Overview of File Names:
- Company 10-K 1.csv, Company HTML Urls 1.csv, Company Index Urls.csv, Company Names.csv, edgar_scraper.py were all used as part of the data scraping process.
- Earning Surprise Boosting.ipynb, Earning Surprise Neural Nets.ipynb, Earning Surprise Random Forests.ipynb, Earning Surprise SVM.ipynb, Earning Surprise Decision Trees.ipynb were the main files used to build the models for classifying earning surprises.
- Sentiment Contrastive Learning files 1, 2, 3 were prototypes of contrastive learning techniques for developing stronger sentiment scores between documents and their respective base positive and negative classes. In particular, Sentiment Contrastive Learning 3.ipynb is the most recent update of the constrastive learning technique.

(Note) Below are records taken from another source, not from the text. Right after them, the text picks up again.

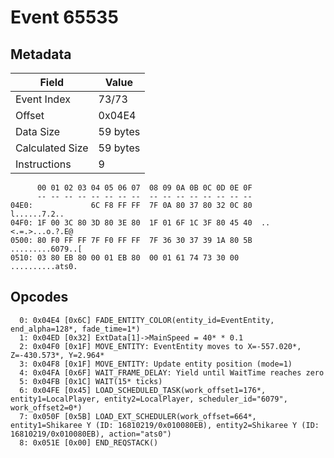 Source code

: # Event 65535

## Metadata

| Field           | Value    |
|-----------------|----------|
| Event Index     | 73/73    |
| Offset          | 0x04E4   |
| Data Size       | 59 bytes |
| Calculated Size | 59 bytes |
| Instructions    | 9        |

```
      00 01 02 03 04 05 06 07  08 09 0A 0B 0C 0D 0E 0F
      -- -- -- -- -- -- -- --  -- -- -- -- -- -- -- --
04E0:             6C F8 FF FF  7F 0A 80 37 80 32 0C 80      l......7.2..
04F0: 1F 00 3C 80 3D 80 3E 80  1F 01 6F 1C 3F 80 45 40  ..<.=.>...o.?.E@
0500: 80 F0 FF FF 7F F0 FF FF  7F 36 30 37 39 1A 80 5B  .........6079..[
0510: 03 80 EB 80 00 01 EB 80  00 01 61 74 73 30 00     ..........ats0. 
```

## Opcodes

```
  0: 0x04E4 [0x6C] FADE_ENTITY_COLOR(entity_id=EventEntity, end_alpha=128*, fade_time=1*)
  1: 0x04ED [0x32] ExtData[1]->MainSpeed = 40* * 0.1
  2: 0x04F0 [0x1F] MOVE_ENTITY: EventEntity moves to X=-557.020*, Z=-430.573*, Y=2.964*
  3: 0x04F8 [0x1F] MOVE_ENTITY: Update entity position (mode=1)
  4: 0x04FA [0x6F] WAIT_FRAME_DELAY: Yield until WaitTime reaches zero
  5: 0x04FB [0x1C] WAIT(15* ticks)
  6: 0x04FE [0x45] LOAD_SCHEDULED_TASK(work_offset1=176*, entity1=LocalPlayer, entity2=LocalPlayer, scheduler_id="6079", work_offset2=0*)
  7: 0x050F [0x5B] LOAD_EXT_SCHEDULER(work_offset=664*, entity1=Shikaree Y (ID: 16810219/0x010080EB), entity2=Shikaree Y (ID: 16810219/0x010080EB), action="ats0")
  8: 0x051E [0x00] END_REQSTACK()
```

- Earning Surprise Data Preprocessing.ipynb is the file used for most of the data cleaning, feature extraction, data engineering.
- Earning Surprise ML Classification.ipynb was used to test what happens if you include the TFIDF word vectorizer into the dataset.
- Negative 10K, Positive 10K, Negative Earning Call Transcript, Positive Earning Call Transcript: The base documents generated by LLMs to compare the actual documents to in order to determine sentiment.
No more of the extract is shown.